¿ DIMINUTIVOS ?

Ignoro si el utilizar diminutivos al hablar es un fenómeno repetido en forma internacional, o si es más común encontrarlos en los países latinos, y quiero compartir mi punto de vista al respecto.

En México encontramos que un “hombrón” con un bigote enorme, que pesa 100 kilos, es llamado por su mamita: “Enriquito, Pedrito, Jaimito”. a pesar de tener 40 o 50 años, e igual sucede con mujeres corpulentas, ya mayores, a quienes les dicen: “Carmelita, Luisita”.

También encontramos con frecuencia que a algunas mujeres, sin importar edad, origen, estatus social, formación académica, etc., les dicen: la “Nena González”, la “Beba Ramírez”, o simplemente: “La Beba, La Nena, La Chiquis”.

También tenemos los apodos de todo tipo que pueden sustituir al nombre toda una vida. ¿Para encubrir el nombre que elegimos?

Otra modalidad es modificar (encoger) el nombre: Armando = Nando, Josefina = Pepa, Antonio = Toño, Enriqueta = Queta. ¿Finalidad? ¿Olvidar el nombre y por qué lo escogimos?

Cuando a un niño le decimos su nombre en diminutivo, lo estamos “encogiendo”, o dicho en otra forma, le estamos mandando que no crezca, que se quede “chiquito”, detrás de lo cual puede haber muchas razones psicológicas, a cual más no muy sanas.

En ocasiones, cuando el niño lleva el mismo nombre que el padre/madre, decimos que es para marcar la diferencia, lo que significa que el niño(a), es un clon de sus progenitores, no un ser único, irrepetible, independiente, autónomo, con una mente, emociones y espíritu propio.

Así que tomemos conciencia.
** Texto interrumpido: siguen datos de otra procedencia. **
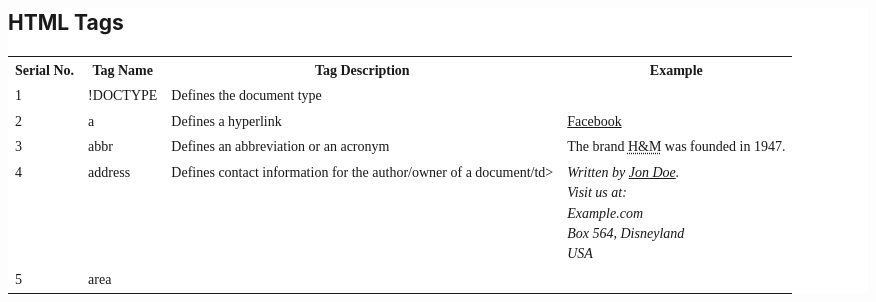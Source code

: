 <!DOCTYPE html>
<html>
<head>
<style>
table {
  font-family: Times New Roman, sans-serif;
  border-collapse: collapse;
  width: 100%;
}

td, th {
  border: 1px solid #dddddd;
  text-align: left;
  padding: 15px;
}

tr:nth-child(even) {
  background-color: #808080;
}
</style>
</head>
<body>

<h2>HTML Tags</h2>
<table>
  <tr>
  	<th>Serial No.</th>
    <th>Tag Name</th>
    <th>Tag Description</th>
    <th>Example</th>
  </tr>
  <tr>
  	<td>1</td>
    <td>!DOCTYPE</td>
    <td>Defines the document type</td>
    <td></td>
  </tr>
  <tr>
  	<td>2</td>
    <td>a</td>
    <td>Defines a hyperlink</td>
    <td><a href="https://www.facebook.com">Facebook</a>
</td>
  </tr>
  <tr>
  	<td>3</td>
    <td>abbr</td>
    <td>Defines an abbreviation or an acronym</td>
    <td>The brand <abbr title="Hennes & Mauritz">H&M</abbr> was founded in 1947.</td>
  </tr>
  <tr>
  	<td>4</td>
    <td>address</td>
    <td>Defines contact information for the author/owner of a document/td>
    <td><address>
Written by <a href="mailto:webmaster@example.com">Jon Doe</a>.<br> 
Visit us at:<br>
Example.com<br>
Box 564, Disneyland<br>
USA
</address></td>
  </tr>
  <tr>
  	<td>5</td>
    <td>area</td>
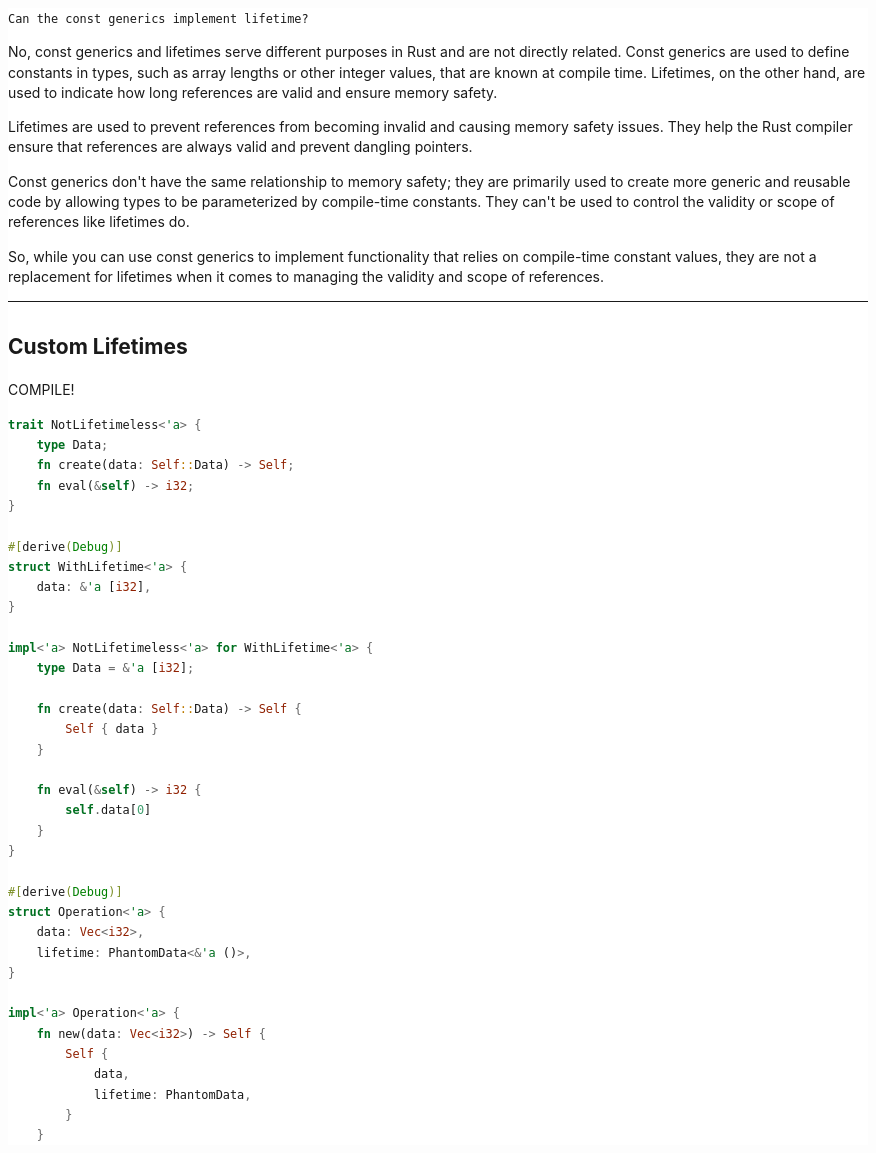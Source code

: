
 ```
Can the const generics implement lifetime?
```

No, const generics and lifetimes serve different purposes in Rust and are not directly related. Const generics are used to define constants in types, such as array lengths or other integer values, that are known at compile time. Lifetimes, on the other hand, are used to indicate how long references are valid and ensure memory safety.

Lifetimes are used to prevent references from becoming invalid and causing memory safety issues. They help the Rust compiler ensure that references are always valid and prevent dangling pointers.

Const generics don't have the same relationship to memory safety; they are primarily used to create more generic and reusable code by allowing types to be parameterized by compile-time constants. They can't be used to control the validity or scope of references like lifetimes do.

So, while you can use const generics to implement functionality that relies on compile-time constant values, they are not a replacement for lifetimes when it comes to managing the validity and scope of references.



___


## Custom Lifetimes


COMPILE!

```rust
trait NotLifetimeless<'a> {
    type Data;
    fn create(data: Self::Data) -> Self;
    fn eval(&self) -> i32;
}

#[derive(Debug)]
struct WithLifetime<'a> {
    data: &'a [i32],
}

impl<'a> NotLifetimeless<'a> for WithLifetime<'a> {
    type Data = &'a [i32];

    fn create(data: Self::Data) -> Self {
        Self { data }
    }

    fn eval(&self) -> i32 {
        self.data[0]
    }
}

#[derive(Debug)]
struct Operation<'a> {
    data: Vec<i32>,
    lifetime: PhantomData<&'a ()>,
}

impl<'a> Operation<'a> {
    fn new(data: Vec<i32>) -> Self {
        Self {
            data,
            lifetime: PhantomData,
        }
    }

```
En el nombre ya estamos enviando al hijo un mensaje muy fuerte, por lo que vale la pena elegirlo con cuidado. Por ello,  si ya elegimos uno, usémoslo completo, sin diminutivos.

Además de eso, aquí se estila mucho decirle al niño: ¿Quieres más lechita?, o preguntar al marido: ¿Te reparo unos huevitos rancheros? ¿Por qué los diminutivos?  En muchas ocasiones, además de tener un origen cultural o familiar, se usan para encubrir una agresividad inconsciente. Por aquello de las dudas, vale la pena preguntar: ¿Quieres más leche? ¿Te sirvo más sopa?

Revisemos si estamos utilizando diminutivos y las razones para ello. Si no las encontramos, vamos a llamar a cada quien por su nombre (sin importar cuánto amor le tengamos), y vamos a emplear los sustantivos completos.